** Task requirements **
Report all lines from the entries below in which "можем" appears.

** Data records **
* * * * * * * * *
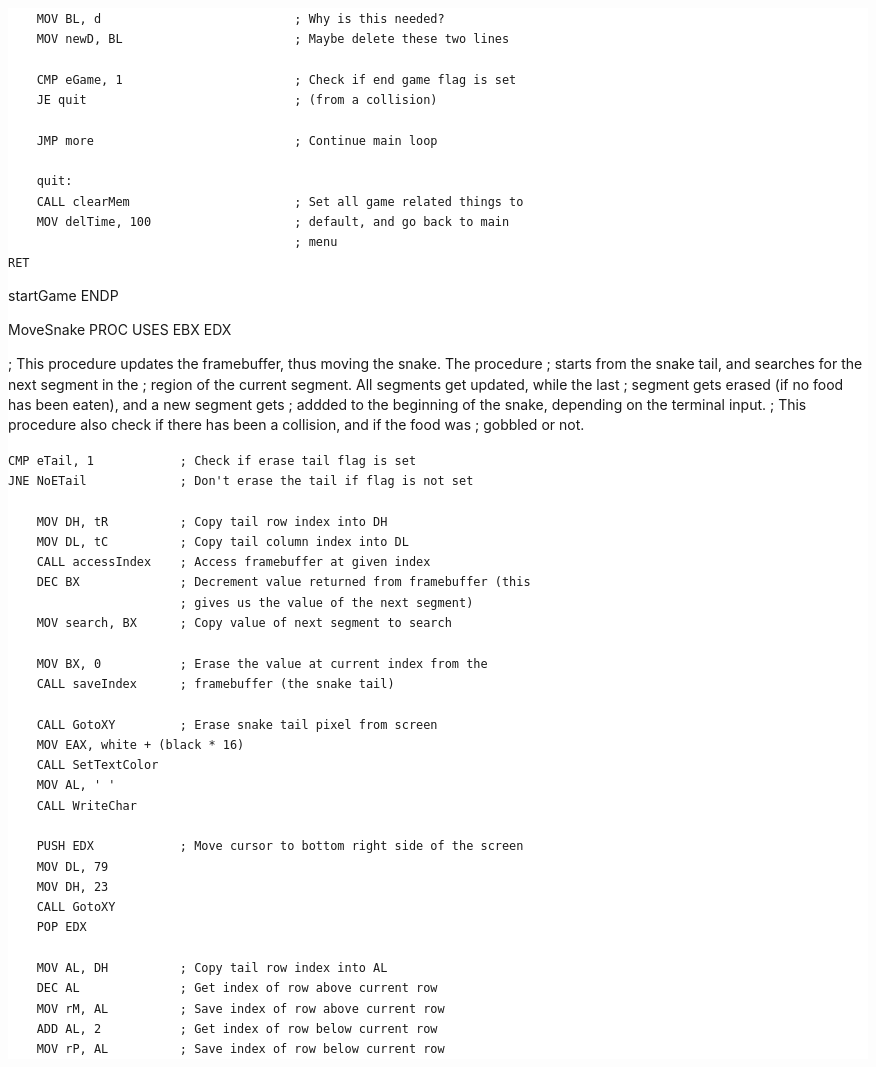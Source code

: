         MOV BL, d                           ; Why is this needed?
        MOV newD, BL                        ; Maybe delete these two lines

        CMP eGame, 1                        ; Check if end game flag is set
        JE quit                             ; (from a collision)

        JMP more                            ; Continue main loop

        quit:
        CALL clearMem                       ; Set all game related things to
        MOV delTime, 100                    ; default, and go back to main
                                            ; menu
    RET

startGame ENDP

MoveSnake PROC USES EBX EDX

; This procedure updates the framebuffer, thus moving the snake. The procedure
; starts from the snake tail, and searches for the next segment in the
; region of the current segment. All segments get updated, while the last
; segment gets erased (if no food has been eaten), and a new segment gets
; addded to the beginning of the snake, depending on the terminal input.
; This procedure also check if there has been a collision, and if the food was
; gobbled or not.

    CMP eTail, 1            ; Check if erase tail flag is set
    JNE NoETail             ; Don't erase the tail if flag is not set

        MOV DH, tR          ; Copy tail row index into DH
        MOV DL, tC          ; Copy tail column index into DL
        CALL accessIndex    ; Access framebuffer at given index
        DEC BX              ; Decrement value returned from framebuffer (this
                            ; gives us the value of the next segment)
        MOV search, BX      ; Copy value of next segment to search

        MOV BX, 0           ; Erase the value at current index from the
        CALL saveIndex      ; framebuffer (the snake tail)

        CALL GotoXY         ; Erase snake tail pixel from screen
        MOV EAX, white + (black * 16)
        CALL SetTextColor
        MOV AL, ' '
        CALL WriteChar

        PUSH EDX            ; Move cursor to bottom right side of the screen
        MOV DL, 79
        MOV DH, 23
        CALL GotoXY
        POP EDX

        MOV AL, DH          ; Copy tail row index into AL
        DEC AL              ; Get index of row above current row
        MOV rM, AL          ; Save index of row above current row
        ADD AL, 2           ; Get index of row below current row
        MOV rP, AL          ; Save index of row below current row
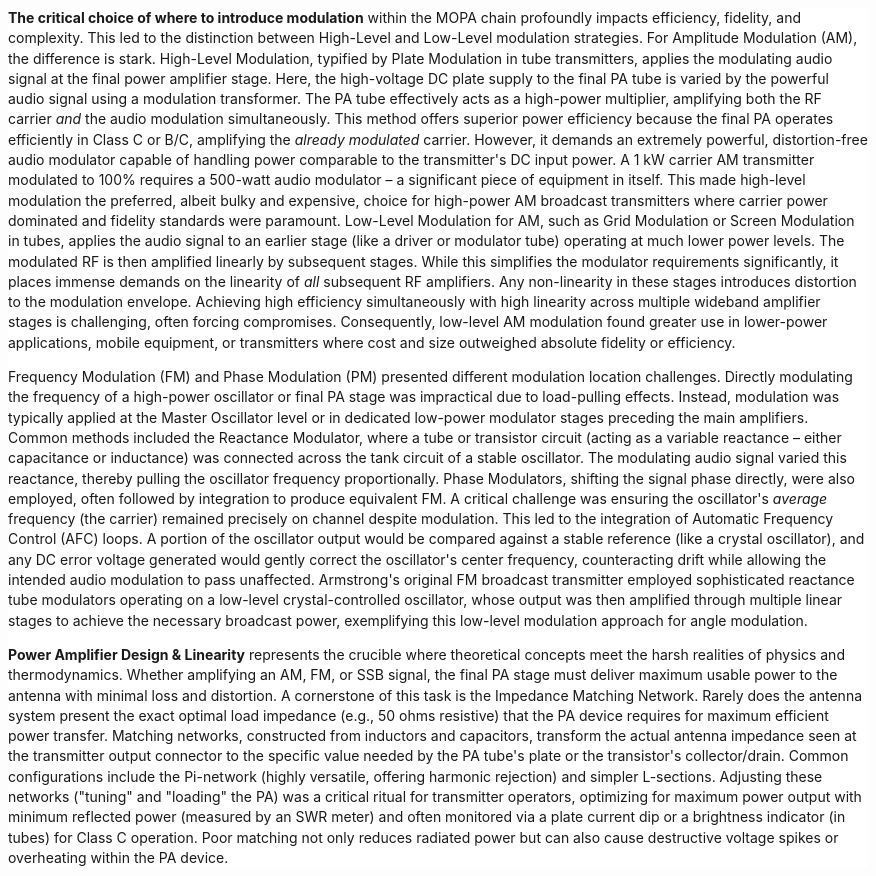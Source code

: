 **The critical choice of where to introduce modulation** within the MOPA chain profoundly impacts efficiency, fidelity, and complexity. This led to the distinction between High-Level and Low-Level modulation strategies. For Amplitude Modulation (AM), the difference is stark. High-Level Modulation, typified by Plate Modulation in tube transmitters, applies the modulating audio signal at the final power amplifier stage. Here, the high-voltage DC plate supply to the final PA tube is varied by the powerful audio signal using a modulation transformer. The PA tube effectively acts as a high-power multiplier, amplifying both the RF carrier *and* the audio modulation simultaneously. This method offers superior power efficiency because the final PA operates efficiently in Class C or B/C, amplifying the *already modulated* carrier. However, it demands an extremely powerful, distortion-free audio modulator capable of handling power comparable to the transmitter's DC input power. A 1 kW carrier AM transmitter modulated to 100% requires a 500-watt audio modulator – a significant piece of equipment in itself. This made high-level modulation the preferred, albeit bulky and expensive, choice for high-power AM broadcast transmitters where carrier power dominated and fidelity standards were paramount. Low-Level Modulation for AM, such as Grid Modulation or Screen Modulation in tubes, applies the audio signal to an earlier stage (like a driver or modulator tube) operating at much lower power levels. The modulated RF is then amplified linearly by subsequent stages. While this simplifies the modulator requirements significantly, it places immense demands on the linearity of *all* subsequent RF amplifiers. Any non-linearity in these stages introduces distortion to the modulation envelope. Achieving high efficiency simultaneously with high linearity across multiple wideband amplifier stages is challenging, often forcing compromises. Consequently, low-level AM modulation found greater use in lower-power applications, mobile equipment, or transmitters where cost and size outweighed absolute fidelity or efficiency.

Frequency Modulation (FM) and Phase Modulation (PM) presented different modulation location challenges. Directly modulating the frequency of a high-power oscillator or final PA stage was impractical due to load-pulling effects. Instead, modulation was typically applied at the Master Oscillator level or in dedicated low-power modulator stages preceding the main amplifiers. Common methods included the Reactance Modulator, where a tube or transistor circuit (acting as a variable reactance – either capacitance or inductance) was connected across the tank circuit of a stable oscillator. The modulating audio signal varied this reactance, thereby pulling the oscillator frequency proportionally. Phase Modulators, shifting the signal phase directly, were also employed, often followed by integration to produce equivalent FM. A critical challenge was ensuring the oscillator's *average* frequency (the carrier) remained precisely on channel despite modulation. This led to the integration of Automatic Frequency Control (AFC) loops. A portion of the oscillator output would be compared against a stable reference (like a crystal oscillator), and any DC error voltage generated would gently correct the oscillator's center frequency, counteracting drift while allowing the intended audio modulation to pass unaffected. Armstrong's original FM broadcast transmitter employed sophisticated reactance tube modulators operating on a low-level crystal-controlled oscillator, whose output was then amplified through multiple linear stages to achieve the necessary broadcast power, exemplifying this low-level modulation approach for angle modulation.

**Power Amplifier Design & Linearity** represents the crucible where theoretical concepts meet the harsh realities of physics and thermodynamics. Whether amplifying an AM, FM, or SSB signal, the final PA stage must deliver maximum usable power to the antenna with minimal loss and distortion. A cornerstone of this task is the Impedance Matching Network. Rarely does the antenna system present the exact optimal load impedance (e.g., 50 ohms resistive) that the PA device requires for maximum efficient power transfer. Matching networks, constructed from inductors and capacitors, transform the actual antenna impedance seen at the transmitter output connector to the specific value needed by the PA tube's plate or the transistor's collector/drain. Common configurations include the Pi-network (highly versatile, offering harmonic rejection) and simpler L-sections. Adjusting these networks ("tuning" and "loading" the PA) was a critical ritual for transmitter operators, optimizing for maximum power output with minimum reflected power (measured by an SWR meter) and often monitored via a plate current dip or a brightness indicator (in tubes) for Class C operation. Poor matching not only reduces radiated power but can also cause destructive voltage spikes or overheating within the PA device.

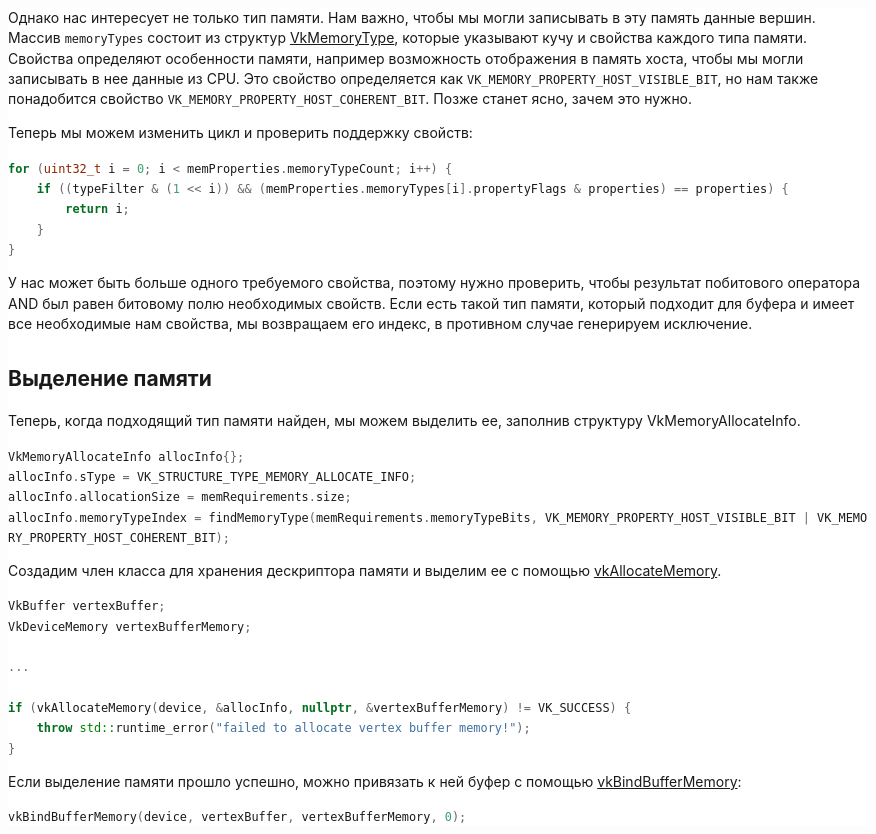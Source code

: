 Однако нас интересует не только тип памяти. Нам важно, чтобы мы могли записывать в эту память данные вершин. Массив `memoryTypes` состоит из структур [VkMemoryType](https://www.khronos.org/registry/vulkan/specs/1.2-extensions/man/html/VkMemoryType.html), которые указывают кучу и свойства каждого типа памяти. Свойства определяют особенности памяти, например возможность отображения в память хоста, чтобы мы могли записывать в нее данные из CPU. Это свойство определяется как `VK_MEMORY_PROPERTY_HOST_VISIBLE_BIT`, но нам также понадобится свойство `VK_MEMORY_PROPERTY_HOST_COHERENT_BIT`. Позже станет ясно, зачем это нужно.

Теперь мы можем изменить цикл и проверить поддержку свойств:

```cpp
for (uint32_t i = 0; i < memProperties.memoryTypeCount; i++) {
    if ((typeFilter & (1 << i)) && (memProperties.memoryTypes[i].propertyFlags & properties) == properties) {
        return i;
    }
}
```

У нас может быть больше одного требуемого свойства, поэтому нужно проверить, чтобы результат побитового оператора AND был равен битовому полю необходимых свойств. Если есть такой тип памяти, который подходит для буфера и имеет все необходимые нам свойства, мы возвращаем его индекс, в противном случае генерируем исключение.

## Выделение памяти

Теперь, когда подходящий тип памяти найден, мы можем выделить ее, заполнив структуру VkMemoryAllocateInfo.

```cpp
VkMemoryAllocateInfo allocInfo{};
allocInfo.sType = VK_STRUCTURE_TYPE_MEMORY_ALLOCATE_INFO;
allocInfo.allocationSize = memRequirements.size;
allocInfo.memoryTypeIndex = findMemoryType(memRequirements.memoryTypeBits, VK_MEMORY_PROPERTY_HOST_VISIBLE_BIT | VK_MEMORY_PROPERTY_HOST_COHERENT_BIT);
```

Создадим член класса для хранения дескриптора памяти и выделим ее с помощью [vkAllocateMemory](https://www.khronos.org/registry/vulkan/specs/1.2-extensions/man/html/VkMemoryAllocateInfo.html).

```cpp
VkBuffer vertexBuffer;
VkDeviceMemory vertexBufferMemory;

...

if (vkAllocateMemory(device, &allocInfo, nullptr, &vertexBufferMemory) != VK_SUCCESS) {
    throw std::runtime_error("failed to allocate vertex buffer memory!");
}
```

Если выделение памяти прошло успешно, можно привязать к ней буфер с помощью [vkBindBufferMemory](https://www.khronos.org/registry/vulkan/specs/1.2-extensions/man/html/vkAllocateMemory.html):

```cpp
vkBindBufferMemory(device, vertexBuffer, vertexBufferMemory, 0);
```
* * * * * * * * *
** Exercise output **
Теперь мы можем изменить цикл и проверить поддержку свойств:
Теперь, когда подходящий тип памяти найден, мы можем выделить ее, заполнив структуру VkMemoryAllocateInfo.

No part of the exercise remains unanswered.